• What the task asks
Compute how many lines in the entries below include the string "deze". Only the number is wanted.

[Data supplied — start]

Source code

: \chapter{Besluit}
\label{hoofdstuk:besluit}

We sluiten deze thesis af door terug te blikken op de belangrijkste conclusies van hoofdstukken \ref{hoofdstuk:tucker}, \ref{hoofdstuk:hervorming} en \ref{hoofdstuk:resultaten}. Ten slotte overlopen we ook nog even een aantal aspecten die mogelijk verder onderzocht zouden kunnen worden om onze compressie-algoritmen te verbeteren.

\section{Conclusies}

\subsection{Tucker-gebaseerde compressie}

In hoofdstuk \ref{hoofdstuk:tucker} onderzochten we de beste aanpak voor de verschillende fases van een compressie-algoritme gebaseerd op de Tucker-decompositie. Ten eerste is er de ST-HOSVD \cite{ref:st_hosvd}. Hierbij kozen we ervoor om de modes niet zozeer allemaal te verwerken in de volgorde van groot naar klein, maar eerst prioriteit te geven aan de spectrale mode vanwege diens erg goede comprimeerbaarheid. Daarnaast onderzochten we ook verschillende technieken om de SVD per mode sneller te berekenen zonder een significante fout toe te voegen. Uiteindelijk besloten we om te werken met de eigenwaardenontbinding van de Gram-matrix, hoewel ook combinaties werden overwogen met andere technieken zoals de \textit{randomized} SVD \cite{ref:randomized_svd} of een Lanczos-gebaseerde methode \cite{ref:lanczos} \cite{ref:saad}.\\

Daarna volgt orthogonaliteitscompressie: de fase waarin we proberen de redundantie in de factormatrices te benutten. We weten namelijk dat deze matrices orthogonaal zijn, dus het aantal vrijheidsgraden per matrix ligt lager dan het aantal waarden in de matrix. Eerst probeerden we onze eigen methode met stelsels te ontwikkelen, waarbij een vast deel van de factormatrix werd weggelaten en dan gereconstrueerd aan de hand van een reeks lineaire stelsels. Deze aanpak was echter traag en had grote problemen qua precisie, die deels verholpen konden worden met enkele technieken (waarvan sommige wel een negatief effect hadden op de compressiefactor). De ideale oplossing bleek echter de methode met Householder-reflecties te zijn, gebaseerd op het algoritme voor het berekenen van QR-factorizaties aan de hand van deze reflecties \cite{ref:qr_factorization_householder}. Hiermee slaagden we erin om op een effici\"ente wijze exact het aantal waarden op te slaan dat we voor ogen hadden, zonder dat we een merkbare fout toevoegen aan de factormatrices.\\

[Data supplied — finish]

• Answer
2